# [Your goal]
Show every line below where "caption" can be found.

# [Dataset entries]

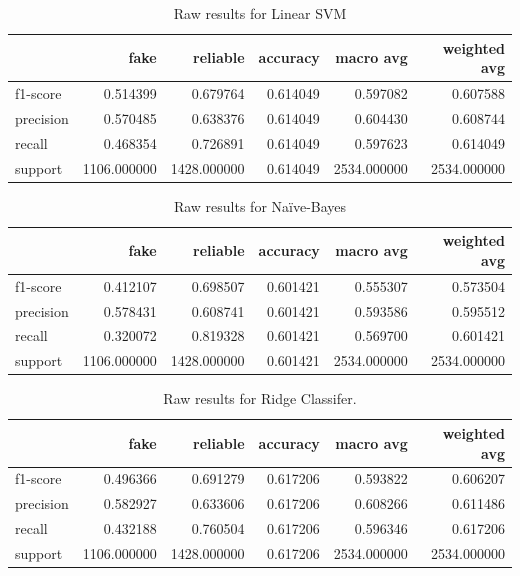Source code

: \begin{table}
\begin{tabular}{lrrrrr}
\toprule
{} &         fake &     reliable &  accuracy &    macro avg &  weighted avg \\
\midrule
f1-score  &     0.514399 &     0.679764 &  0.614049 &     0.597082 &      0.607588 \\
precision &     0.570485 &     0.638376 &  0.614049 &     0.604430 &      0.608744 \\
recall    &     0.468354 &     0.726891 &  0.614049 &     0.597623 &      0.614049 \\
support   &  1106.000000 &  1428.000000 &  0.614049 &  2534.000000 &   2534.000000 \\
\bottomrule
\end{tabular}
\caption{Raw results for Linear SVM}
\end{table}

\begin{table}
\begin{tabular}{lrrrrr}
\toprule
{} &         fake &     reliable &  accuracy &    macro avg &  weighted avg \\
\midrule
f1-score  &     0.412107 &     0.698507 &  0.601421 &     0.555307 &      0.573504 \\
precision &     0.578431 &     0.608741 &  0.601421 &     0.593586 &      0.595512 \\
recall    &     0.320072 &     0.819328 &  0.601421 &     0.569700 &      0.601421 \\
support   &  1106.000000 &  1428.000000 &  0.601421 &  2534.000000 &   2534.000000 \\
\bottomrule
\end{tabular}
\caption{Raw results for Na\"{i}ve-Bayes}
\end{table}

\begin{table}
\begin{tabular}{lrrrrr}
\toprule
{} &         fake &     reliable &  accuracy &    macro avg &  weighted avg \\
\midrule
f1-score  &     0.496366 &     0.691279 &  0.617206 &     0.593822 &      0.606207 \\
precision &     0.582927 &     0.633606 &  0.617206 &     0.608266 &      0.611486 \\
recall    &     0.432188 &     0.760504 &  0.617206 &     0.596346 &      0.617206 \\
support   &  1106.000000 &  1428.000000 &  0.617206 &  2534.000000 &   2534.000000 \\
\bottomrule
\end{tabular}
\caption{Raw results for Ridge Classifer.}
\end{table}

# [Answer section]
\caption{Raw results for Linear SVM}
\caption{Raw results for Na\"{i}ve-Bayes}
\caption{Raw results for Ridge Classifer.}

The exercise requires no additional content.